--- Task goal ---
When you transcribe the lines below, keep every word the same and leave the pictures behind.

--- Provided data ---
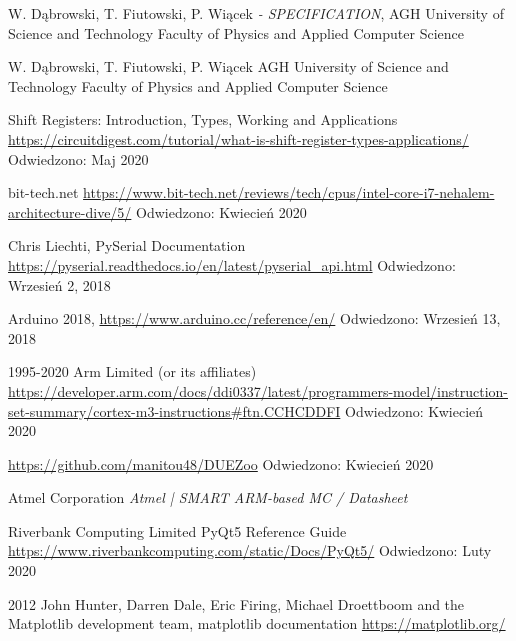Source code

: \begin{thebibliography}{99}
                W. Dąbrowski, T. Fiutowski, P. Wiącek 
                \textit{ - SPECIFICATION},
                AGH University of Science and Technology
        Faculty of Physics and Applied Computer Science 

                W. Dąbrowski, T. Fiutowski, P. Wiącek 
        \textit{}
        AGH University of Science and Technology
        Faculty of Physics and Applied Computer Science 

        Shift Registers: Introduction, Types, Working and Applications
        \url{https://circuitdigest.com/tutorial/what-is-shift-register-types-applications/}
        Odwiedzono: Maj 2020

        bit-tech.net
        \url{https://www.bit-tech.net/reviews/tech/cpus/intel-core-i7-nehalem-architecture-dive/5/}
        Odwiedzono:
        Kwiecień 2020

        Chris Liechti,	
        PySerial Documentation
        \url{https://pyserial.readthedocs.io/en/latest/pyserial_api.html}
        Odwiedzono: Wrzesień 2, 2018
        
                Arduino 2018,
                \url{https://www.arduino.cc/reference/en/}
        Odwiedzono: Wrzesień 13, 2018	 
        
        1995-2020 Arm Limited (or its affiliates)
        \url{https://developer.arm.com/docs/ddi0337/latest/programmers-model/instruction-set-summary/cortex-m3-instructions#ftn.CCHCDDFI}
        Odwiedzono: Kwiecień 2020

        \url{https://github.com/manitou48/DUEZoo}
        Odwiedzono: Kwiecień 2020

        Atmel Corporation
        \textit{Atmel | SMART ARM-based MC  / Datasheet}

        Riverbank Computing Limited
        PyQt5 Reference Guide
        \url{https://www.riverbankcomputing.com/static/Docs/PyQt5/}
        Odwiedzono: Luty 2020

        2012 John Hunter, Darren Dale, Eric Firing, Michael Droettboom and the Matplotlib development team,
        matplotlib documentation
        \url{https://matplotlib.org/}


\end{thebibliography}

--- Response box ---
Source code

: \begin{thebibliography}{99}
                W. Dąbrowski, T. Fiutowski, P. Wiącek 
                \textit{ - SPECIFICATION},
                AGH University of Science and Technology
        Faculty of Physics and Applied Computer Science 

                W. Dąbrowski, T. Fiutowski, P. Wiącek 
        \textit{}
        AGH University of Science and Technology
        Faculty of Physics and Applied Computer Science 

        Shift Registers: Introduction, Types, Working and Applications
        \url{https://circuitdigest.com/tutorial/what-is-shift-register-types-applications/}
        Odwiedzono: Maj 2020

        bit-tech.net
        \url{https://www.bit-tech.net/reviews/tech/cpus/intel-core-i7-nehalem-architecture-dive/5/}
        Odwiedzono:
        Kwiecień 2020

        Chris Liechti,	
        PySerial Documentation
        \url{https://pyserial.readthedocs.io/en/latest/pyserial_api.html}
        Odwiedzono: Wrzesień 2, 2018
        
                Arduino 2018,
                \url{https://www.arduino.cc/reference/en/}
        Odwiedzono: Wrzesień 13, 2018	 
        
        1995-2020 Arm Limited (or its affiliates)
        \url{https://developer.arm.com/docs/ddi0337/latest/programmers-model/instruction-set-summary/cortex-m3-instructions#ftn.CCHCDDFI}
        Odwiedzono: Kwiecień 2020

        \url{https://github.com/manitou48/DUEZoo}
        Odwiedzono: Kwiecień 2020

        Atmel Corporation
        \textit{Atmel | SMART ARM-based MC  / Datasheet}

        Riverbank Computing Limited
        PyQt5 Reference Guide
        \url{https://www.riverbankcomputing.com/static/Docs/PyQt5/}
        Odwiedzono: Luty 2020

        2012 John Hunter, Darren Dale, Eric Firing, Michael Droettboom and the Matplotlib development team,
        matplotlib documentation
        \url{https://matplotlib.org/}


\end{thebibliography}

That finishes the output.